A bem da verdade, parece-nos cada vez mais claro que padecemos de problemas antigos e complexos, cuja resolução não será aviada por passe de mágica, emenda constitucional via ADCT ou resolução voluntariosa para a virada do ano.
Interessante, por exemplo, será acompanharmos, com espantoso ar de normalidade e desinteresse, expressiva parcela dos milhares de novos prefeitos e novos vereadores assumirem a imensa responsabilidade de conduzirem as políticas públicas locais, sem quaisquer esforços de transição, diagnóstico ou compromisso de continuidade em relação aos programas já iniciados.
A sociedade brasileira vota como quem clama por mudanças, mas aposta ingênua e infantilmente em sobressaltos gerenciais, como se fosse possível evolução sem aprendizagem continuada em face do quanto já construído e dos erros ali cometidos. Falta-nos maturidade para a árdua tarefa de cumprirmos consistentemente o ordenamento já em vigor e para o processo permanente de correção intermediária de rumos e falhas.
Há quem venda, assim como há quem compre a ilusão de melhoria dos serviços públicos sem a manutenção de bases estruturais e sem o respeito aos pilares constitucionais de garantia dos direitos fundamentais, dentre os quais se destaca o seu financiamento proporcionalmente progressivo em face do nível das receitas públicas.
Perdemos o estoque civilizatório de aprendizado, na medida em que, a cada ciclo político-eleitoral e a cada mudança de chefia do Executivo, admitimos que sejam redesenhados os eixos da vida em sociedade para que a gestão ganhe a “cara” do gestor de ocasião ou para que acatemos univocamente a solução por ele dada como “única” possível para as crises que se apresentam ao longo do tempo.
Há mesmo muito messianismo e anseio por lideranças carismáticas que substituam a tarefa onerosa de cada qual de nós, cidadãos, cumprirmos a lei, fazermos nossa parte e exigirmos respeito republicano às prioridades eleitas nos instrumentos de planejamento como fins da sociedade.
Deixamos de controlar — difusa e coletivamente — a adequada aplicação dos recursos públicos enquanto culpamos a corrupção como fenômeno alheio às escolhas de trato paternalista e patrimonial que também a sociedade e o mercado fomentam e reclamam do Estado.
Vale lembrar, a propósito, que a imagem ainda muito trágica da alternância de poder nos municípios brasileiros reside na descontinuidade de relevantes programas governamentais, apenas em função da diferença de titularidade político-partidária da sua origem.

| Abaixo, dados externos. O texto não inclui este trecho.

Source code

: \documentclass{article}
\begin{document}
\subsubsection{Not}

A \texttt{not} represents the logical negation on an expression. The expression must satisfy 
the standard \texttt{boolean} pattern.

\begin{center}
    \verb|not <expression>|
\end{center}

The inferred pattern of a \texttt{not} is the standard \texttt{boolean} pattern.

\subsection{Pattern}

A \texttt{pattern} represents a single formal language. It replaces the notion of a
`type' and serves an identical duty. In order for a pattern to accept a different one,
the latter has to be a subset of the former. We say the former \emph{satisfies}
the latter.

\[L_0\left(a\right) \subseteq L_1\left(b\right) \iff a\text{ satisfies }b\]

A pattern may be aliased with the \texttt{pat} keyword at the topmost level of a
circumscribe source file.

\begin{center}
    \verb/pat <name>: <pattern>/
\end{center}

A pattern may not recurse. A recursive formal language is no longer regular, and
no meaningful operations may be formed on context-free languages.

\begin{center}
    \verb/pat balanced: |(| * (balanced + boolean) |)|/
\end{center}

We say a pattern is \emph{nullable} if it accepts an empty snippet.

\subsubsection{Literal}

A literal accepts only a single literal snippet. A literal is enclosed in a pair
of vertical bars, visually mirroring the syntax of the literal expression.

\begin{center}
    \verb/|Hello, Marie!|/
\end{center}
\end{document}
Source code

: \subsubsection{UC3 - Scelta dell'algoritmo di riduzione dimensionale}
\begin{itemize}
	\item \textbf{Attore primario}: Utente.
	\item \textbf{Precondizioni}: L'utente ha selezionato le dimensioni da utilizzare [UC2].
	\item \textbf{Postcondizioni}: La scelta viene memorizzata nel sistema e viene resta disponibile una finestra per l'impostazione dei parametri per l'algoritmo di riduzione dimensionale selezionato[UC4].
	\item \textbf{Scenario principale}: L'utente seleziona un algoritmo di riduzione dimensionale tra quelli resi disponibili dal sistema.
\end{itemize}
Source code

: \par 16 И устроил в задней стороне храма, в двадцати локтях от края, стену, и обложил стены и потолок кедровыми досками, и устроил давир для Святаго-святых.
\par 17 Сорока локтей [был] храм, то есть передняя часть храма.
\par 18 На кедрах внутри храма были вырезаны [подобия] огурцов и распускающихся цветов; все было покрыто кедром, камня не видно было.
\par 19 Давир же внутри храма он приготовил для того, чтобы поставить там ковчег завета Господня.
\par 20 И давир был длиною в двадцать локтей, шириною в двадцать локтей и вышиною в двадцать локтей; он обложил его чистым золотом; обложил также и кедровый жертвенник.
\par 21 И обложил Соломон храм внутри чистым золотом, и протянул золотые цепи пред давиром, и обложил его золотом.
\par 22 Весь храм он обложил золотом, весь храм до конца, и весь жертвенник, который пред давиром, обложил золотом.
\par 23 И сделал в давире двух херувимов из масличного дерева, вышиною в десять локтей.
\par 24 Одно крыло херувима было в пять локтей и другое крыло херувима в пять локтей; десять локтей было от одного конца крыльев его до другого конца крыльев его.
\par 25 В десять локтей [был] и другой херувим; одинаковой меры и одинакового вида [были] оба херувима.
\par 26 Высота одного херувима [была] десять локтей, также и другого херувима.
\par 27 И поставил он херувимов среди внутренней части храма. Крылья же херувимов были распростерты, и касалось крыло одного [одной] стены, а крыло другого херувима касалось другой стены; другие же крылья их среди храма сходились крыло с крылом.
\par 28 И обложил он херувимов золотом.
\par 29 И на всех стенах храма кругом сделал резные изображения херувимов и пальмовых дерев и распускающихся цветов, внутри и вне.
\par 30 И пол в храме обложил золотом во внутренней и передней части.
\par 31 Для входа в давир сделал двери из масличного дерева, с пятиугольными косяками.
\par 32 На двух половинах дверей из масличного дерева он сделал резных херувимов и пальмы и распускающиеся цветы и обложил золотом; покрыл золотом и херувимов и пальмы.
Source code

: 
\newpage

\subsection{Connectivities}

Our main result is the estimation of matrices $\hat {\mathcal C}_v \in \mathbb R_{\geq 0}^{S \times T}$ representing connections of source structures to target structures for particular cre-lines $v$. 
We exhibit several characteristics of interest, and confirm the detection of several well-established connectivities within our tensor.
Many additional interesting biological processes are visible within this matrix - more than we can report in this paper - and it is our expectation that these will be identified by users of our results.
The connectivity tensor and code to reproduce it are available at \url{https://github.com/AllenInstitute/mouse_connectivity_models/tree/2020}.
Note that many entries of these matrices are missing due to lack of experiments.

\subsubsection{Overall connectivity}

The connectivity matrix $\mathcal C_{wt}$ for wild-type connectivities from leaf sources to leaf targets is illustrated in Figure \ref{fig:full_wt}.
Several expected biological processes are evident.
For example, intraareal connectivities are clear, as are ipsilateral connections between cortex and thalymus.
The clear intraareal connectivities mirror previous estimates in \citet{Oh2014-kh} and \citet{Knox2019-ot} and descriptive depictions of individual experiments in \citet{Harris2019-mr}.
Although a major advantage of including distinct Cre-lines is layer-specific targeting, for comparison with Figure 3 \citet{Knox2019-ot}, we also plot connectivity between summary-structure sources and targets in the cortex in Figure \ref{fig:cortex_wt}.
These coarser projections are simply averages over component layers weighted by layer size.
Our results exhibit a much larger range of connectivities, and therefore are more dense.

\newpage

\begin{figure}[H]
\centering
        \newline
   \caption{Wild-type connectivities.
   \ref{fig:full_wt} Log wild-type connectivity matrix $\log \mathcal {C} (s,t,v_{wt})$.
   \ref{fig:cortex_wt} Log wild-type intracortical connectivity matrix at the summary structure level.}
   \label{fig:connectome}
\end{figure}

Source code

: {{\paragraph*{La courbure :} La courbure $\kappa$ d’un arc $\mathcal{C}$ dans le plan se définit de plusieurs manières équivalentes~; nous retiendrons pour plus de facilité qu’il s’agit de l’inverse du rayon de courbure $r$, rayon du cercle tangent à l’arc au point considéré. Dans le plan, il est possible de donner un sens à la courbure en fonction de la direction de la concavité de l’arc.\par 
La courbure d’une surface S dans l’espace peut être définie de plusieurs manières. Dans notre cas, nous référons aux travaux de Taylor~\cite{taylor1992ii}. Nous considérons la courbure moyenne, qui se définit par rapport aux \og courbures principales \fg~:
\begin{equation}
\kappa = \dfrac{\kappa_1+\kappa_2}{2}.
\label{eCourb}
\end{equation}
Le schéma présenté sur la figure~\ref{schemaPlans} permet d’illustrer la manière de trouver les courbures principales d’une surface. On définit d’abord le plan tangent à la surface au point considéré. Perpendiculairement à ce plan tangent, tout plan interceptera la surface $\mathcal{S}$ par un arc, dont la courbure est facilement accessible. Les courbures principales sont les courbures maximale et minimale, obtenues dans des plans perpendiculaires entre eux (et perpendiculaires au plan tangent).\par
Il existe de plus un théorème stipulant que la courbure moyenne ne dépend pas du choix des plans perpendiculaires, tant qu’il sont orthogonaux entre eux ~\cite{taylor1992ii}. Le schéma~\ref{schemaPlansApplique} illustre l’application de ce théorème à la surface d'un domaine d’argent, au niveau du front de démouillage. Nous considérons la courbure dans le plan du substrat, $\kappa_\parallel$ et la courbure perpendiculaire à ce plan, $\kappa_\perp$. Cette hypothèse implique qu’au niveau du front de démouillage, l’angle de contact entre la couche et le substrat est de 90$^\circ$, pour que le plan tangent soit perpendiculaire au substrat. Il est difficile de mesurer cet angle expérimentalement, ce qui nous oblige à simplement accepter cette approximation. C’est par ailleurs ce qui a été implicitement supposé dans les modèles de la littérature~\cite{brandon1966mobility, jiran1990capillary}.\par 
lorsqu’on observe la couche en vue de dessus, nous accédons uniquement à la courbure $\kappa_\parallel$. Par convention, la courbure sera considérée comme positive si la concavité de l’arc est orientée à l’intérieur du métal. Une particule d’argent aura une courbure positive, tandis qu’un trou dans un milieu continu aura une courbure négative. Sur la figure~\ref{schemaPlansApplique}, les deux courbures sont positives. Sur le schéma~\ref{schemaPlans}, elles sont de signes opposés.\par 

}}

Infelizmente nossa realidade ainda convive com numerosos exemplos de gestores que saem deixando a “terra arrasada” (destruição tática de sistemas de informações e da memória do serviço), para negar ao sucessor condições mínimas de governabilidade.
Negar o passado ou desconstrui-lo para começar do zero a cada quatro ou oito anos, conforme a visão de curto prazo dos mandatários políticos, não só é profundamente antieconômico e irracional, como também aniquila as possibilidades de progresso consistente no médio e longo prazos.
Neste 2017, daríamos um grande passo — em meio à crise econômico-financeira e ao caos das contas públicas em diversos entes da federação — se a sociedade e os órgãos de controle obrigassem os gestores públicos a efetivamente avaliarem, na forma dos incisos I e II do artigo 74 da Constituição de 1988, os custos e os resultados dos programas executados à luz das metas físicas e financeiras inscritas nas leis de planejamento setorial e orçamentário.
Em igual medida, deveríamos categoricamente reclamar cumprimento do artigo 45 da Lei de Responsabilidade Fiscal, segundo o qual nenhuma nova obra ou serviço poderia ser criado enquanto não estiverem perfeitamente contemplados em termos de garantia de financiamento os projetos já em curso e até que esses se concluam.
Assim, diante do diagnóstico bem feito sobre o que funcionou e o que falhou no plano plurianual que ainda está em vigor neste primeiro ano de mandato dos “novos” prefeitos, o passo seguinte seria formular prognóstico de soluções que incorporem o legado já acumulado e avancem sobre as lacunas de cobertura na universalização de direitos sociais ainda tão judicializados.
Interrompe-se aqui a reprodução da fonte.